In this post, we discuss the benefits of EMR Serverless, walk you through the core concepts of EMR Serverless and how you can use it, and show you a quick demo.
Overview of EMR Serverless
Tens of thousands of customers use Amazon EMR, a managed service for running open-source analytics frameworks such as Apache Spark and Hive for large-scale data analytics applications. With Amazon EMR, you can provision clusters of any size in minutes. Amazon EMR automatically installs and configures the frameworks you choose, and provides a performance-optimized runtime that is compatible with and over twice as fast as standard open-source.
Amazon EMR customers have full control over cluster configuration. The ability to customize clusters allows you to optimize for cost and performance based on workload requirements. For example, you can use Amazon Elastic Compute Cloud (Amazon EC2) memory optimized instances to run SQL workloads with low latency, or use the EC2 Graviton2-based instances to improve performance. You can also use EC2 Spot Instances, which are integrated in Amazon EMR so that you can take advantage of unused EC2 capacity in the AWS Cloud to obtain instances at up to a 90% discount compared to On-Demand prices. If you run your applications on Kubernetes, you can use Amazon EMR on Amazon EKS to run your Amazon EMR analytics applications on Amazon Elastic Kubernetes Service (Amazon EKS) clusters.
However, tuning clusters for optimal cost and performance requires engineers to have deep knowledge of the underlying analytics frameworks. Furthermore, the specific compute and memory resources needed to optimally run applications depend on various factors, such as the schedule and complexity of data processing jobs and the volume of data being processed. When these characteristics change over time, you need to reevaluate and reconfigure clusters. In addition, administrators have to secure and monitor clusters to ensure that they’re compliant with corporate security policies. Many customers don’t need this level of customization and control, and want a simpler way to process data using open-source frameworks and Amazon EMR’s performance-optimized runtime.
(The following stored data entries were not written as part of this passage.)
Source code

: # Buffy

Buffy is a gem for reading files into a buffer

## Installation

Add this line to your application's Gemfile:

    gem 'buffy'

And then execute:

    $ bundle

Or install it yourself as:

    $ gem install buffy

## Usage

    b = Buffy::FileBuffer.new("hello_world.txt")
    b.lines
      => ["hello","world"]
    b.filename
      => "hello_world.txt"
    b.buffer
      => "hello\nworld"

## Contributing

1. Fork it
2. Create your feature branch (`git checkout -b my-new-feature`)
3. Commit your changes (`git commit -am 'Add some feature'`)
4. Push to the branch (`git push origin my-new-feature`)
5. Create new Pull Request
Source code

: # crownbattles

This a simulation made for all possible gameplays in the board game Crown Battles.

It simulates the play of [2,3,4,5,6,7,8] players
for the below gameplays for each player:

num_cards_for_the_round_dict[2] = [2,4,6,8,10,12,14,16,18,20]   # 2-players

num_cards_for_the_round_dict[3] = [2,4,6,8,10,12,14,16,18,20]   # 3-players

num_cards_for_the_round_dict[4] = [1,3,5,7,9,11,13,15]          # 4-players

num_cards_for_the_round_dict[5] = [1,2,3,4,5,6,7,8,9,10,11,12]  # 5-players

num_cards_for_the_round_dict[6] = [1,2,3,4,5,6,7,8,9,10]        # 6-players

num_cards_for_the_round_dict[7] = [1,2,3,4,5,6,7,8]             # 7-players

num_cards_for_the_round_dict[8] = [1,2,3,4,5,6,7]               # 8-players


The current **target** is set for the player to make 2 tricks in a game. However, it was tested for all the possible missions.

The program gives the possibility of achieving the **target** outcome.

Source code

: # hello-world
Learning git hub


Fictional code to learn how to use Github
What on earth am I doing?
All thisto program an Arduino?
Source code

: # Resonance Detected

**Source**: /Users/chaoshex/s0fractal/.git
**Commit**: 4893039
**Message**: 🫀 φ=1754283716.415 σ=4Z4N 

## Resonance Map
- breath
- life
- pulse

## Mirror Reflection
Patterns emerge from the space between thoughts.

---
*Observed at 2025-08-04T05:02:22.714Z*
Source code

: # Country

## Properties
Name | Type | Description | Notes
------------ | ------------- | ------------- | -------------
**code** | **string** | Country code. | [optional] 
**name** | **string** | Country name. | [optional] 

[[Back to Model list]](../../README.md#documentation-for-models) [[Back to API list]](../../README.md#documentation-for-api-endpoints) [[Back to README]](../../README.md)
With this in mind, we built EMR Serverless. With EMR Serverless, you can get all the benefits of running Amazon EMR, but with a serverless environment. We had the following goals in mind when we built EMR Serverless:
- Provide a simpler experience – EMR Serverless is simple to use because you don’t have to configure, optimize, operate, or secure clusters. You don’t have to worry about instance types or cluster sizes, or about applying OS updates. You simply specify the framework and version that you want to use for your application, and submit your data processing jobs. You still get all the benefits that you expect out of Amazon EMR—open-source compatibility, open-source version currency, and performance-optimized runtime—but without the need to manage clusters.
- No need to guess cluster sizes – EMR Serverless eliminates the need to right-size clusters for varying jobs and data sizes. With EMR Serverless, you create an application using an open-source framework version, and submit jobs to the application. EMR Serverless automatically adds and removes workers at different stages of processing your job. As a result, you don’t have to reconfigure when data volumes change, and you only pay for what your jobs require. You can control costs by specifying the minimum and maximum number of concurrent workers, and the VCPU and memory per worker.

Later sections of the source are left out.